Alternatively, the owner could bring in a partner — a colleague or former pharmacy school classmate. The individual should possess the character, values and work ethic necessary for success at the new location.
The challenge with absentee ownership is that the owner may not identify problems at the new pharmacy as quickly as they would if they were regularly on-site. Still, if the new acquisition is already generating positive cash flow and filling a high volume of scripts, the absentee ownership option will continue to be profitable while the new owner gradually makes changes to operations and work flow.
- Hands-on (Owner Operator)– In this scenario, the owner runs the new pharmacy while delegating management at the original location to someone else. The hope is that the owner has established strong enough procedures, controls and expectations there to keep everything running smoothly.
- Semi-absentee – For some owners, dividing time between each location and managing both is the most appealing option. Theoretically, semi-absentee ownership offers plenty of advantages — the owner will be on-site at the new location to implement improvements and address problems while still spending time at the original pharmacy to maintain operations there.
The challenge is that juggling dual leadership roles can overextend the owner and possibly lead to burnout. Semi-absentee ownership may be feasible for an owner with two pharmacies, but it becomes impractical for those running three or more.
Greater impact on the community, better financial opportunities, but more management challenges
Independent pharmacists want to serve their communities. Owning a second or third pharmacy creates the opportunity to positively impact the lives of more patients by bringing programs and systems that have proven successful in one location and expanding them to a broader audience.
Owning two or more pharmacies can also offer attractive financial benefits. With sufficient patient volume and good operational efficiency, a second or third pharmacy should generate enough gross profit to cover all operating expenses, debt service, and management fees to the new owner and still show an operating profit. The management fee typically is in the range of 1%-2% of revenue which, ultimately, can provide recurring income to the new owner.
Independent pharmacists who own two or more pharmacies should also be able to leverage their increased buying power to achieve economies of scale, lower the cost of goods purchased and increase rebate amounts. All of these steps should help pharmacists widen their gross margins and improve profitability.
Community pharmacists still need to plan carefully before making the leap to expanding operations. While competition from other would-be buyers can increase pressure to make impulsive purchase decisions, conducting proper due diligence is essential. It’s critical to gain a full understanding of the local market, existing or impending competition and community demographics before making an offer.

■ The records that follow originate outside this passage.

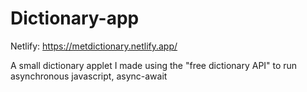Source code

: # Dictionary-app
Netlify: https://metdictionary.netlify.app/

A small dictionary applet I made using the "free dictionary API" to run asynchronous javascript, async-await
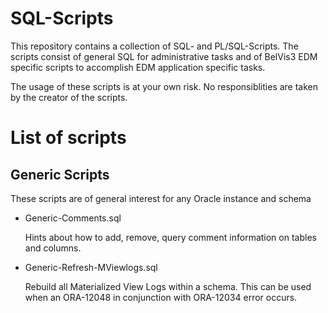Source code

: # SQL-Scripts

This repository contains a collection of SQL- and PL/SQL-Scripts. The scripts consist of general SQL for administrative tasks and of BelVis3 EDM specific scripts to accomplish EDM application specific tasks.

The usage of these scripts is at your own risk. No responsiblities are taken by the creator of the scripts.

# List of scripts

## Generic Scripts

These scripts are of general interest for any Oracle instance and schema

* Generic-Comments.sql

  Hints about how to add, remove, query comment information on tables and columns.

* Generic-Refresh-MViewlogs.sql

  Rebuild all Materialized View Logs within a schema. This can be used when an ORA-12048 in conjunction with ORA-12034 error occurs.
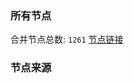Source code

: ### 所有节点
合并节点总数: `1261`
[节点链接](https://raw.githubusercontent.com/rzhy1/11/master/sub/sub_merge_base64.txt)

### 节点来源
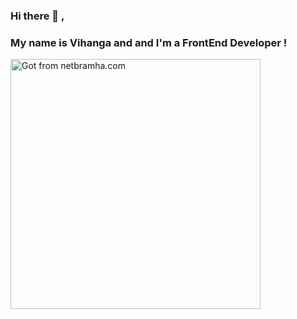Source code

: ### Hi there 👋 ,
### My name is Vihanga and and I'm a FrontEnd Developer !


<img src="https://netbramha.com/wp-content/uploads/2016/12/front-end-developers-openings-1.gif" width="400px" alt="Got from netbramha.com">

<!--
**VihangaN/VihangaN** is a ✨ _special_ ✨ repository because its `README.md` (this file) appears on your GitHub profile.

Here are some ideas to get you started:

- 🔭 I’m currently working on ...
- 🌱 I’m currently learning ...
- 👯 I’m looking to collaborate on ...
- 🤔 I’m looking for help with ...
- 💬 Ask me about ...
- 📫 How to reach me: ...
- 😄 Pronouns: ...
- ⚡ Fun fact: ...
-->
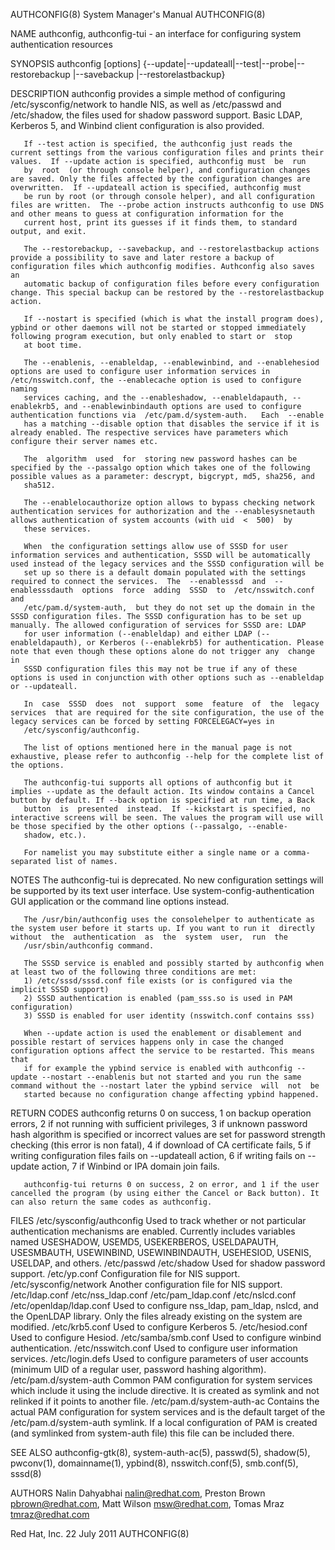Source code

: AUTHCONFIG(8)                                                                              System Manager's Manual                                                                              AUTHCONFIG(8)



NAME
       authconfig, authconfig-tui - an interface for configuring system authentication resources

SYNOPSIS
       authconfig
              [options] {--update|--updateall|--test|--probe|--restorebackup <name>|--savebackup <name>|--restorelastbackup}

DESCRIPTION
       authconfig  provides a simple method of configuring /etc/sysconfig/network to handle NIS, as well as /etc/passwd and /etc/shadow, the files used for shadow password support.  Basic LDAP, Kerberos 5,
       and Winbind client configuration is also provided.

       If --test action is specified, the authconfig just reads the current settings from the various configuration files and prints their values.  If --update action is specified, authconfig must  be  run
       by  root  (or through console helper), and configuration changes are saved. Only the files affected by the configuration changes are overwritten.  If --updateall action is specified, authconfig must
       be run by root (or through console helper), and all configuration files are written.  The --probe action instructs authconfig to use DNS and other means to guess at configuration information for the
       current host, print its guesses if it finds them, to standard output, and exit.

       The --restorebackup, --savebackup, and --restorelastbackup actions provide a possibility to save and later restore a backup of configuration files which authconfig modifies. Authconfig also saves an
       automatic backup of configuration files before every configuration change. This special backup can be restored by the --restorelastbackup action.

       If --nostart is specified (which is what the install program does), ypbind or other daemons will not be started or stopped immediately following program execution, but only enabled to start or  stop
       at boot time.

       The --enablenis, --enableldap, --enablewinbind, and --enablehesiod options are used to configure user information services in /etc/nsswitch.conf, the --enablecache option is used to configure naming
       services caching, and the --enableshadow, --enableldapauth, --enablekrb5, and --enablewinbindauth options are used to configure authentication functions via  /etc/pam.d/system-auth.   Each  --enable
       has a matching --disable option that disables the service if it is already enabled. The respective services have parameters which configure their server names etc.

       The  algorithm  used  for  storing new password hashes can be specified by the --passalgo option which takes one of the following possible values as a parameter: descrypt, bigcrypt, md5, sha256, and
       sha512.

       The --enablelocauthorize option allows to bypass checking network authentication services for authorization and the --enablesysnetauth allows authentication of system accounts (with uid  <  500)  by
       these services.

       When  the configuration settings allow use of SSSD for user information services and authentication, SSSD will be automatically used instead of the legacy services and the SSSD configuration will be
       set up so there is a default domain populated with the settings required to connect the services.  The  --enablesssd  and  --enablesssdauth  options  force  adding  SSSD  to  /etc/nsswitch.conf  and
       /etc/pam.d/system-auth,  but they do not set up the domain in the SSSD configuration files. The SSSD configuration has to be set up manually. The allowed configuration of services for SSSD are: LDAP
       for user information (--enableldap) and either LDAP (--enableldapauth), or Kerberos (--enablekrb5) for authentication. Please note that even though these options alone do not trigger any  change  in
       SSSD configuration files this may not be true if any of these options is used in conjunction with other options such as --enableldap or --updateall.

       In  case  SSSD  does  not  support  some  feature  of  the  legacy  services  that are required for the site configuration, the use of the legacy services can be forced by setting FORCELEGACY=yes in
       /etc/sysconfig/authconfig.

       The list of options mentioned here in the manual page is not exhaustive, please refer to authconfig --help for the complete list of the options.

       The authconfig-tui supports all options of authconfig but it implies --update as the default action. Its window contains a Cancel button by default. If --back option is specified at run time, a Back
       button  is  presented  instead.  If --kickstart is specified, no interactive screens will be seen. The values the program will use will be those specified by the other options (--passalgo, --enable‐
       shadow, etc.).

       For namelist you may substitute either a single name or a comma-separated list of names.

NOTES
       The authconfig-tui is deprecated. No new configuration settings will be supported by its text user interface. Use system-config-authentication GUI application or the command line options instead.

       The /usr/bin/authconfig uses the consolehelper to authenticate as the system user before it starts up. If you want to run it  directly  without  the  authentication  as  the  system  user,  run  the
       /usr/sbin/authconfig command.

       The SSSD service is enabled and possibly started by authconfig when at least two of the following three conditions are met:
       1) /etc/sssd/sssd.conf file exists (or is configured via the implicit SSSD support)
       2) SSSD authentication is enabled (pam_sss.so is used in PAM configuration)
       3) SSSD is enabled for user identity (nsswitch.conf contains sss)

       When --update action is used the enablement or disablement and possible restart of services happens only in case the changed configuration options affect the service to be restarted. This means that
       if for example the ypbind service is enabled with authconfig --update --nostart --enablenis but not started and you run the same command without the --nostart later the ypbind service  will  not  be
       started because no configuration change affecting ypbind happened.

RETURN CODES
       authconfig returns 0 on success, 1 on backup operation errors, 2 if not running with sufficient privileges, 3 if unknown password hash algorithm is specified or incorrect values are set for password
       strength checking (this error is non fatal), 4 if download of CA certificate fails, 5 if writing configuration files fails on --updateall action, 6 if writing fails on --update action, 7 if  Winbind
       or IPA domain join fails.


       authconfig-tui returns 0 on success, 2 on error, and 1 if the user cancelled the program (by using either the Cancel or Back button). It can also return the same codes as authconfig.


FILES
       /etc/sysconfig/authconfig
              Used  to track whether or not particular authentication mechanisms are enabled.  Currently includes variables named USESHADOW, USEMD5, USEKERBEROS, USELDAPAUTH, USESMBAUTH, USEWINBIND,
              USEWINBINDAUTH, USEHESIOD, USENIS, USELDAP, and others.
       /etc/passwd
       /etc/shadow
              Used for shadow password support.
       /etc/yp.conf
              Configuration file for NIS support.
       /etc/sysconfig/network
              Another configuration file for NIS support.
       /etc/ldap.conf
       /etc/nss_ldap.conf
       /etc/pam_ldap.conf
       /etc/nslcd.conf
       /etc/openldap/ldap.conf
              Used to configure nss_ldap, pam_ldap, nslcd, and the OpenLDAP library. Only the files already existing on the system are modified.
       /etc/krb5.conf
              Used to configure Kerberos 5.
       /etc/hesiod.conf
              Used to configure Hesiod.
       /etc/samba/smb.conf
              Used to configure winbind authentication.
       /etc/nsswitch.conf
              Used to configure user information services.
       /etc/login.defs
              Used to configure parameters of user accounts (minimum UID of a regular user, password hashing algorithm).
       /etc/pam.d/system-auth
              Common PAM configuration for system services which include it using the include directive. It is created as symlink and not relinked if it points to another file.
       /etc/pam.d/system-auth-ac
              Contains the actual PAM configuration for system services and is the default target of the /etc/pam.d/system-auth symlink. If a local configuration of PAM  is  created  (and  symlinked
              from system-auth file) this file can be included there.


SEE ALSO
       authconfig-gtk(8), system-auth-ac(5), passwd(5), shadow(5), pwconv(1), domainname(1), ypbind(8), nsswitch.conf(5), smb.conf(5), sssd(8)


AUTHORS
       Nalin Dahyabhai <nalin@redhat.com>, Preston Brown <pbrown@redhat.com>,
       Matt Wilson <msw@redhat.com>, Tomas Mraz <tmraz@redhat.com>



Red Hat, Inc.                                                                                    22 July 2011                                                                                   AUTHCONFIG(8)
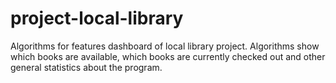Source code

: # project-local-library
Algorithms for features dashboard of local library project.  Algorithms show which books are available, which books are currently checked out and other general statistics about the program.
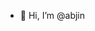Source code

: - 👋 Hi, I’m @abjin

<!---
abjin/abjin is a ✨ special ✨ repository because its `README.md` (this file) appears on your GitHub profile.
You can click the Preview link to take a look at your changes.
--->
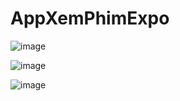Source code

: # AppXemPhimExpo

![image](https://github.com/haotamht/AppXemPhimExpo/assets/62649837/24e8d88c-49d6-4674-9353-4ac12939e3c2)

![image](https://github.com/haotamht/AppXemPhimExpo/assets/62649837/46897cb4-f67e-435d-a672-5901fd1b1af7)

![image](https://github.com/haotamht/AppXemPhimExpo/assets/62649837/d0000c84-303f-48b2-ac3b-79aaccda150d)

As community pharmacists try to project future cash flow from a prospective purchase, they should consider the risks associated with any change of pharmacy ownership. Staff turnover at the purchased pharmacy could increase when the current owner sells, which could disrupt operations and lead to attrition among the existing patient base. In addition, a new owner that makes quick and aggressive changes to policy, procedure, operations and workflow may negatively impact customer service and employee relations. Pharmacists purchasing a second or third location should have a plan for retaining and expanding the patient population at their new acquisition.
Successfully moving from operating a single pharmacy to running multiple operations requires community pharmacists to adapt to changing circumstances, but not compromise when it comes to upholding high standards and delivering superior customer service. Multiple-pharmacy ownership is growing from year to year, and in our increasingly competitive marketplace, more independent owners should consider this avenue for enhanced growth potential.